The hagiography of the 40 martyrs usually shows the apostate running for the bathhouse (to meet his death) while one of the guards removes his clothing to join the other martyrs on the ice and make up the number of the company.

The feast of these martyrs, which on the Julian calendar always falls during Great Lent (as a result of which, the "propers" for this feast are contained in the Lenten Tridion, the primary service book used during the fast), seems to have been celebrated within only a few decades of the suffering of these martyrs. Notably, St. Gregory of Nyssa (the brother of St. Basil the Great and one of the three "Cappadocian Fathers") had a formative encounter with the veneration of these martyrs when he was only 20 years of age:

Gregory of Nyssa (335-396), Basil’s brother, was also deeply influenced by the Forty Martyrs. When he was twenty years old, some of the relics of the Forty Martyrs of Sebaste were brought to a chapel on the family estate. During an all-night vigil service at the chapel, in honor of the Forty Martyrs, something dramatic occurred. Gregory attended the service half-heartedly at his family’s insistence. Wearied by the long prayers, he snuck out of the chapel and went to bed. Gregory then had a vivid dream in which he tried to enter the church, but the Forty Martyrs would not permit him. It was only with the help of one of them that he managed to escape punishment. This fearful dream left a lasting impression on Gregory who soon afterward devoted himself to the study of the Scriptures and service to God. When Gregory’s parents died, he had their remains buried beside some of the forty martyred soldiers. In his lifetime, Gregory preached two panegyric homilies about the Forty Martyrs. (From Cappadocia History).

Reading the panegyric homilies composed in the memory of these martyrs is almost a crash-course in the whole doctrine of the communion of the saints. Consider the following passage from St. Basil the Great's homily:

The saints didn't have one native land, for they all came from different places. What does that mean? Let us say that they were without a city, or that they were citizens of the world. For just as in the joint contributions at festivals what is brought in by all individuals becomes the common property of the participants, so too the native land of all of these blessed men was common property, and all of them from wherever they came gave to each other what they had brought. Indeed, why should one investigate the native lands that lie on earth when it is possible to form a notion of the nature of their city now? After all, the city of martyrs is the city of God (Heb 12:22). The craftsman and the workman was God (Heb 11:10), the Jerusalem above was free, the mother of Paul, and of those similar to him. But their human pedigree differed one from the other. Their spiritual pedigree was one between all of them. I mean that their common father was God, and that they were all brothers, not born from one father and mother, but that as a result of their adoption by the Spirit they were joined to each other in a one-mindedness through love. The chorus was ready, a huge supplement to those who praised the Lord from ages, not gathered together one by one, but translated as a group...

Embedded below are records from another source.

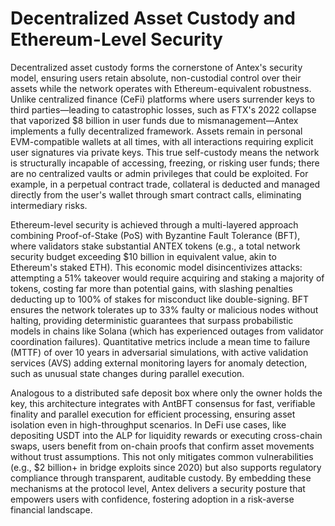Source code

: # Decentralized Asset Custody and Ethereum-Level Security

Decentralized asset custody forms the cornerstone of Antex's security model, ensuring users retain absolute, non-custodial control over their assets while the network operates with Ethereum-equivalent robustness. Unlike centralized finance (CeFi) platforms where users surrender keys to third parties—leading to catastrophic losses, such as FTX's 2022 collapse that vaporized $8 billion in user funds due to mismanagement—Antex implements a fully decentralized framework. Assets remain in personal EVM-compatible wallets at all times, with all interactions requiring explicit user signatures via private keys. This true self-custody means the network is structurally incapable of accessing, freezing, or risking user funds; there are no centralized vaults or admin privileges that could be exploited. For example, in a perpetual contract trade, collateral is deducted and managed directly from the user's wallet through smart contract calls, eliminating intermediary risks.

Ethereum-level security is achieved through a multi-layered approach combining Proof-of-Stake (PoS) with Byzantine Fault Tolerance (BFT), where validators stake substantial ANTEX tokens (e.g., a total network security budget exceeding $10 billion in equivalent value, akin to Ethereum's staked ETH). This economic model disincentivizes attacks: attempting a 51% takeover would require acquiring and staking a majority of tokens, costing far more than potential gains, with slashing penalties deducting up to 100% of stakes for misconduct like double-signing. BFT ensures the network tolerates up to 33% faulty or malicious nodes without halting, providing deterministic guarantees that surpass probabilistic models in chains like Solana (which has experienced outages from validator coordination failures). Quantitative metrics include a mean time to failure (MTTF) of over 10 years in adversarial simulations, with active validation services (AVS) adding external monitoring layers for anomaly detection, such as unusual state changes during parallel execution.

Analogous to a distributed safe deposit box where only the owner holds the key, this architecture integrates with AntBFT consensus for fast, verifiable finality and parallel execution for efficient processing, ensuring asset isolation even in high-throughput scenarios. In DeFi use cases, like depositing USDT into the ALP for liquidity rewards or executing cross-chain swaps, users benefit from on-chain proofs that confirm asset movements without trust assumptions. This not only mitigates common vulnerabilities (e.g., $2 billion+ in bridge exploits since 2020) but also supports regulatory compliance through transparent, auditable custody. By embedding these mechanisms at the protocol level, Antex delivers a security posture that empowers users with confidence, fostering adoption in a risk-averse financial landscape.
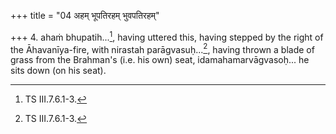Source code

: +++
title = "04 अहम् भूपतिरहम् भुवपतिरहम्"

+++
4. ahaṁ bhupatih...[^1], having uttered this, having stepped by the right of the Āhavanīya-fire, with nirastah parāgvasuḥ...[^1], having thrown a blade of grass from the Brahman's (i.e. his own) seat, idamahamarvāgvasoḥ... he sits down (on his seat).  

[^1]: TS III.7.6.1-3.  
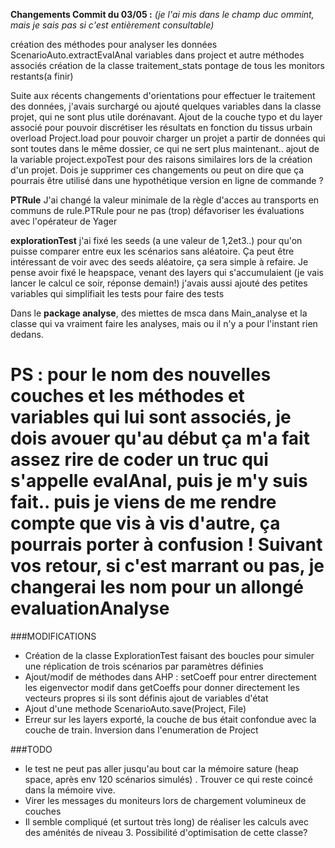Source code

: **Changements Commit du 03/05 :** *(je l'ai mis dans le champ duc ommint, mais je sais pas si c'est entièrement consultable)*

création des méthodes pour analyser les données
	ScenarioAuto.extractEvalAnal
	variables dans project et autre méthodes associés
création de la classe traitement_stats
pontage de tous les monitors restants(a finir)

Suite aux récents changements d'orientations pour effectuer le traitement des données, j'avais surchargé ou ajouté quelques variables dans la classe projet, qui ne sont plus utile dorénavant.
Ajout de la couche typo et du layer associé pour pouvoir discrétiser les résultats en fonction du tissus urbain 
overload Project.load pour pouvoir charger un projet a partir de données qui sont toutes dans le même dossier, ce qui ne sert plus maintenant.. 
ajout de la variable project.expoTest pour des raisons similaires lors de la création d'un projet. 
Dois je supprimer ces changements ou peut on dire que ça pourrais être utilisé dans une hypothétique version en ligne de commande ? 

**PTRule** 
J'ai changé la valeur minimale de la règle d'acces au transports en communs de rule.PTRule pour ne pas (trop) défavoriser les évaluations avec l'opérateur de Yager

**explorationTest** 
j'ai fixé les seeds (a une valeur de 1,2et3..) pour qu'on puisse comparer entre eux les scénarios sans aléatoire. Ça peut être intéressant de voir avec des seeds aléatoire, ça sera simple à refaire. 
Je pense avoir fixé le heapspace, venant des layers qui s'accumulaient (je vais lancer le calcul ce soir, réponse demain!) 
j'avais aussi ajouté des petites variables qui simplifiait les tests pour faire des tests

Dans le **package analyse**, des miettes de msca dans Main_analyse et la classe qui va vraiment faire les analyses, mais ou il n'y a pour l'instant rien dedans.

PS : pour le nom des nouvelles couches et les méthodes et variables qui lui sont associés, je dois avouer qu'au début ça m'a fait assez rire de coder un truc qui s'appelle evalAnal, puis je m'y suis fait.. puis je viens de me rendre compte que vis à vis d'autre, ça pourrais porter à confusion ! Suivant vos retour, si c'est marrant ou pas, je changerai les nom pour un allongé evaluationAnalyse
=======
###MODIFICATIONS

- Création de la classe ExplorationTest faisant des boucles pour simuler une réplication de trois scénarios par paramètres définies
- Ajout/modif de méthodes dans AHP : 
		setCoeff pour entrer directement les eigenvector
		modif dans getCoeffs pour donner directement les vecteurs propres si ils sont définis
		ajout de variables d'état
- Ajout d'une methode ScenarioAuto.save(Project, File)
- Erreur sur les layers exporté, la couche de bus était confondue avec la couche de train. Inversion dans l'enumeration de Project


###TODO
 - le test ne peut pas aller jusqu'au bout car la mémoire sature (heap space, après env 120 scénarios simulés) . Trouver ce qui reste coincé dans la mémoire vive.
 - Virer les messages du moniteurs lors de chargement volumineux de couches
 - Il semble compliqué (et surtout très long) de réaliser les calculs avec des aménités de niveau 3. Possibilité d'optimisation de cette classe?


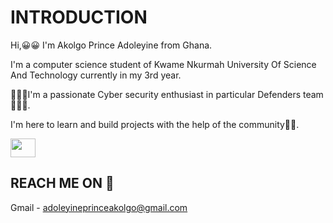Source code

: # INTRODUCTION
Hi,😀😀 I'm Akolgo Prince Adoleyine from Ghana.

I'm a computer science student of Kwame Nkurmah University Of Science And Technology currently in my 3rd year.

🧑🏽‍💻I'm a passionate Cyber security enthusiast in particular Defenders team🧑🏽‍💻.

I'm here to learn and build projects with the help of the community🫡🫡.

<img src="https://cdn.jsdelivr.net/gh/devicons/devicon/icons/python/python-original.svg" height=30px width=40px/>

## REACH ME ON 🔗

Gmail - adoleyineprinceakolgo@gmail.com

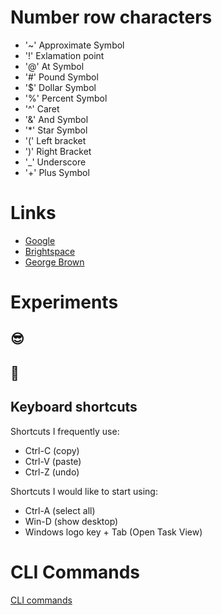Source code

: # Number row characters
- '~'  Approximate Symbol
- '!'  Exlamation point
- '@'  At Symbol
- '#'  Pound Symbol
- '$'  Dollar Symbol
- '%'  Percent Symbol
- '^'  Caret
- '&'  And Symbol
- '*'  Star Symbol
- '('  Left bracket
- ')'  Right Bracket
- '_'  Underscore
- '+'  Plus Symbol

 
# Links
- [Google](https://www.google.com/)
- [Brightspace](https://learn.georgebrown.ca/d2l/home)
- [George Brown](https://www.georgebrown.ca/)


# Experiments
## 😎
## 👏

## Keyboard shortcuts
Shortcuts I frequently use: 
- Ctrl-C (copy)
- Ctrl-V (paste)
- Ctrl-Z (undo)

Shortcuts I would like to start using: 
- Ctrl-A (select all)
- Win-D (show desktop)
- Windows logo key + Tab (Open Task View) 

# CLI Commands
[CLI commands](docs/cli.md)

Here, St. Basil addresses the fact that the 40 Martyrs (as it seems) hailed from lands all over the Roman Empire. In that sense, each of them had a different earthly homeland. In this passage and that which follows us, there is a sense that just as the Roman army had brought them together and made them in to a single group (we may here think of the way in which Roman citizenship was offered as one of the perks at the end of a long career of military service at various points in the Empire's history), so too their enlistment in the ranks of the martyrs had made them citizens of the New Jerusalem. In the aftermath of their martyrdom their veneration was of course firmly established on Cappadocia (where numerous ruins of churches dedicated to their memory can still be found to this day), but it was not limited to merely a local cult: as they had come from many nations across the Roman world, so their veneration and memory spread to every corner of the Christian world. 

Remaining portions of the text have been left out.